ZEIT ONLINE: Herr Wendler, Sie arbeiten und leben mitten in Hamburg, auf St. Pauli. Warum sind Sie rausgefahren in den Landkreis Harburg, um einen Film über die Flüchtlingssituation zu drehen?
Wendler: Wir, also mein Kompagnon Carsten Rau und ich, haben festgestellt, dass die Berichterstattung zu diesem Thema oft einseitig ist: Entweder sie konzentriert sich auf kleine, urbane Räume oder auf ländliche Gegenden im Osten, in denen die NPD besonders stark ist. Dem wollten wir ein Stück Normalität entgegensetzen und uns anschauen, wie mit Flüchtlingen in der westdeutschen Mehrheitsgesellschaft umgegangen wird.
ZEIT ONLINE: Und dafür steht der Landkreis Harburg südlich von Hamburg?
Wendler: Ja, auf jeden Fall. In unserem Film tauchen viele Menschen auf, die für die etwa 81 Millionen Menschen in Deutschland sehr viel eher stehen, als es Konflikte in Städten widerspiegeln könnten.
ZEIT ONLINE: Einer der beiden zentralen Handlungsorte ihrer Doku "Willkommen auf Deutsch" ist Tespe, eine 4.000-Einwohner-Gemeinde in der Elbmarsch. Wie sind Sie auf diesen Ort gekommen?

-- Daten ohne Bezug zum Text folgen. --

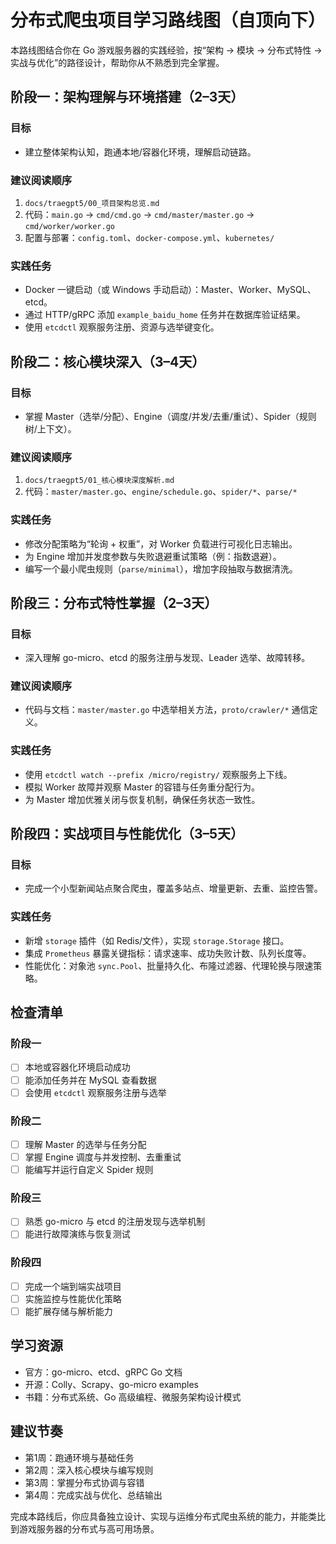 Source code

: # 分布式爬虫项目学习路线图（自顶向下）

本路线图结合你在 Go 游戏服务器的实践经验，按“架构 → 模块 → 分布式特性 → 实战与优化”的路径设计，帮助你从不熟悉到完全掌握。

## 阶段一：架构理解与环境搭建（2–3天）

### 目标
- 建立整体架构认知，跑通本地/容器化环境，理解启动链路。

### 建议阅读顺序
1. `docs/traegpt5/00_项目架构总览.md`
2. 代码：`main.go` → `cmd/cmd.go` → `cmd/master/master.go` → `cmd/worker/worker.go`
3. 配置与部署：`config.toml`、`docker-compose.yml`、`kubernetes/`

### 实践任务
- Docker 一键启动（或 Windows 手动启动）：Master、Worker、MySQL、etcd。
- 通过 HTTP/gRPC 添加 `example_baidu_home` 任务并在数据库验证结果。
- 使用 `etcdctl` 观察服务注册、资源与选举键变化。

## 阶段二：核心模块深入（3–4天）

### 目标
- 掌握 Master（选举/分配）、Engine（调度/并发/去重/重试）、Spider（规则树/上下文）。

### 建议阅读顺序
1. `docs/traegpt5/01_核心模块深度解析.md`
2. 代码：`master/master.go`、`engine/schedule.go`、`spider/*`、`parse/*`

### 实践任务
- 修改分配策略为“轮询 + 权重”，对 Worker 负载进行可视化日志输出。
- 为 Engine 增加并发度参数与失败退避重试策略（例：指数退避）。
- 编写一个最小爬虫规则（`parse/minimal`），增加字段抽取与数据清洗。

## 阶段三：分布式特性掌握（2–3天）

### 目标
- 深入理解 go-micro、etcd 的服务注册与发现、Leader 选举、故障转移。

### 建议阅读顺序
- 代码与文档：`master/master.go` 中选举相关方法，`proto/crawler/*` 通信定义。

### 实践任务
- 使用 `etcdctl watch --prefix /micro/registry/` 观察服务上下线。
- 模拟 Worker 故障并观察 Master 的容错与任务重分配行为。
- 为 Master 增加优雅关闭与恢复机制，确保任务状态一致性。

## 阶段四：实战项目与性能优化（3–5天）

### 目标
- 完成一个小型新闻站点聚合爬虫，覆盖多站点、增量更新、去重、监控告警。

### 实践任务
- 新增 `storage` 插件（如 Redis/文件），实现 `storage.Storage` 接口。
- 集成 `Prometheus` 暴露关键指标：请求速率、成功失败计数、队列长度等。
- 性能优化：对象池 `sync.Pool`、批量持久化、布隆过滤器、代理轮换与限速策略。

## 检查清单

### 阶段一
- [ ] 本地或容器化环境启动成功
- [ ] 能添加任务并在 MySQL 查看数据
- [ ] 会使用 `etcdctl` 观察服务注册与选举

### 阶段二
- [ ] 理解 Master 的选举与任务分配
- [ ] 掌握 Engine 调度与并发控制、去重重试
- [ ] 能编写并运行自定义 Spider 规则

### 阶段三
- [ ] 熟悉 go-micro 与 etcd 的注册发现与选举机制
- [ ] 能进行故障演练与恢复测试

### 阶段四
- [ ] 完成一个端到端实战项目
- [ ] 实施监控与性能优化策略
- [ ] 能扩展存储与解析能力

## 学习资源
- 官方：go-micro、etcd、gRPC Go 文档
- 开源：Colly、Scrapy、go-micro examples
- 书籍：分布式系统、Go 高级编程、微服务架构设计模式

## 建议节奏
- 第1周：跑通环境与基础任务
- 第2周：深入核心模块与编写规则
- 第3周：掌握分布式协调与容错
- 第4周：完成实战与优化、总结输出

完成本路线后，你应具备独立设计、实现与运维分布式爬虫系统的能力，并能类比到游戏服务器的分布式与高可用场景。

Wendler: Das hatte viel mit Zufall zu tun. Über Carstens Schwiegermutter haben wir von einer tschetschenischen Familie erfahren, die in Tespe in einer ehemaligen Sparkasse untergekommen ist. Eine Mutter mit sechs Kindern. Die Familie musste ständig befürchten, abgeschoben zu werden. Diese Geschichte hat uns so stark berührt, dass wir gesagt haben: Ok, damit wollen wir einsteigen.
ZEIT ONLINE: Sie haben die Familie dann ein Jahr lang dabei begleitet, wie sie versucht, sich in Deutschland eine neue Existenz aufzubauen. Wie war der erste Kontakt?

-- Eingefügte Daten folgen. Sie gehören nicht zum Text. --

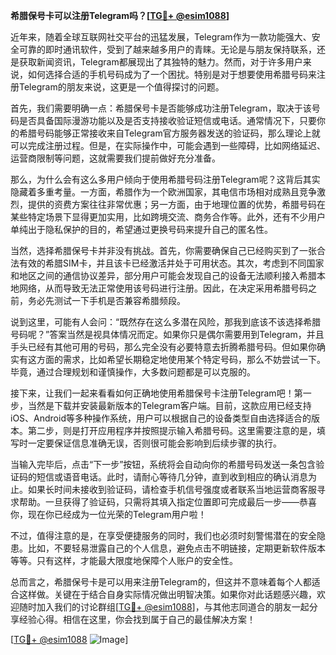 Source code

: **希腊保号卡可以注册Telegram吗？[[TG💪+ @esim1088](https://t.me/s/esim1088)]**

近年来，随着全球互联网社交平台的迅猛发展，Telegram作为一款功能强大、安全可靠的即时通讯软件，受到了越来越多用户的青睐。无论是与朋友保持联系，还是获取新闻资讯，Telegram都展现出了其独特的魅力。然而，对于许多用户来说，如何选择合适的手机号码成为了一个困扰。特别是对于想要使用希腊号码来注册Telegram的朋友来说，这更是一个值得探讨的问题。

首先，我们需要明确一点：希腊保号卡是否能够成功注册Telegram，取决于该号码是否具备国际漫游功能以及是否支持接收验证短信或电话。通常情况下，只要你的希腊号码能够正常接收来自Telegram官方服务器发送的验证码，那么理论上就可以完成注册过程。但是，在实际操作中，可能会遇到一些障碍，比如网络延迟、运营商限制等问题，这就需要我们提前做好充分准备。

那么，为什么会有这么多用户倾向于使用希腊号码注册Telegram呢？这背后其实隐藏着多重考量。一方面，希腊作为一个欧洲国家，其电信市场相对成熟且竞争激烈，提供的资费方案往往非常优惠；另一方面，由于地理位置的优势，希腊号码在某些特定场景下显得更加实用，比如跨境交流、商务合作等。此外，还有不少用户单纯出于隐私保护的目的，希望通过更换号码来提升自己的匿名性。

当然，选择希腊保号卡并非没有挑战。首先，你需要确保自己已经购买到了一张合法有效的希腊SIM卡，并且该卡已经激活并处于可用状态。其次，考虑到不同国家和地区之间的通信协议差异，部分用户可能会发现自己的设备无法顺利接入希腊本地网络，从而导致无法正常使用该号码进行注册。因此，在决定采用希腊号码之前，务必先测试一下手机是否兼容希腊频段。

说到这里，可能有人会问：“既然存在这么多潜在风险，那我到底该不该选择希腊号码呢？”答案当然是视具体情况而定。如果你只是偶尔需要用到Telegram，并且手头已经有其他可用的号码，那么完全没有必要特意去折腾希腊号码。但如果你确实有这方面的需求，比如希望长期稳定地使用某个特定号码，那么不妨尝试一下。毕竟，通过合理规划和谨慎操作，大多数问题都是可以克服的。

接下来，让我们一起来看看如何正确地使用希腊保号卡注册Telegram吧！第一步，当然是下载并安装最新版本的Telegram客户端。目前，这款应用已经支持iOS、Android等多种操作系统，用户可以根据自己的设备类型自由选择适合的版本。第二步，则是打开应用程序并按照提示输入希腊号码。这里需要注意的是，填写时一定要保证信息准确无误，否则很可能会影响到后续步骤的执行。

当输入完毕后，点击“下一步”按钮，系统将会自动向你的希腊号码发送一条包含验证码的短信或语音电话。此时，请耐心等待几分钟，直到收到相应的确认消息为止。如果长时间未接收到验证码，请检查手机信号强度或者联系当地运营商客服寻求帮助。一旦获得了验证码，只需将其填入指定位置即可完成最后一步——恭喜你，现在你已经成为一位光荣的Telegram用户啦！

不过，值得注意的是，在享受便捷服务的同时，我们也必须时刻警惕潜在的安全隐患。比如，不要轻易泄露自己的个人信息，避免点击不明链接，定期更新软件版本等等。只有这样，才能最大限度地保障个人账户的安全性。

总而言之，希腊保号卡是可以用来注册Telegram的，但这并不意味着每个人都适合这样做。关键在于结合自身实际情况做出明智决策。如果你对此话题感兴趣，欢迎随时加入我们的讨论群组[[TG💪+ @esim1088](https://t.me/s/esim1088)]，与其他志同道合的朋友一起分享经验心得。相信在这里，你会找到属于自己的最佳解决方案！

[[TG💪+ @esim1088](https://t.me/s/esim1088) ![Image](https://i.postimg.cc/4NQfJmqS/Snipaste-2025-05-13-00-14-12.png)]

Wendler: Die Mutter und ihre Kinder waren wahnsinnig nett, aber auch misstrauisch. Schließlich haben sie in ihrer Heimat und auf der Flucht grauenhafte Dinge erlebt. Erst nach und nach haben wir ihr Vertrauen gewonnen und sie haben uns von den Anfeindungen erzählt, denen sie in Tespe ausgesetzt waren. Von Einwohnern, die die Straßenseite wechselten, wenn sie ihnen begegneten. Oder Jugendlichen, die nachts Knallkörper vor ihrem Haus zündeten, bis die kleinen Kinder der Familie weinten.
ZEIT ONLINE: In ihrem Film taucht aber auch eine sehr hilfsbereite Anwohnerin auf. Eine Seniorin, die zu Besuch kommt und mit den Kindern Deutsch lernt.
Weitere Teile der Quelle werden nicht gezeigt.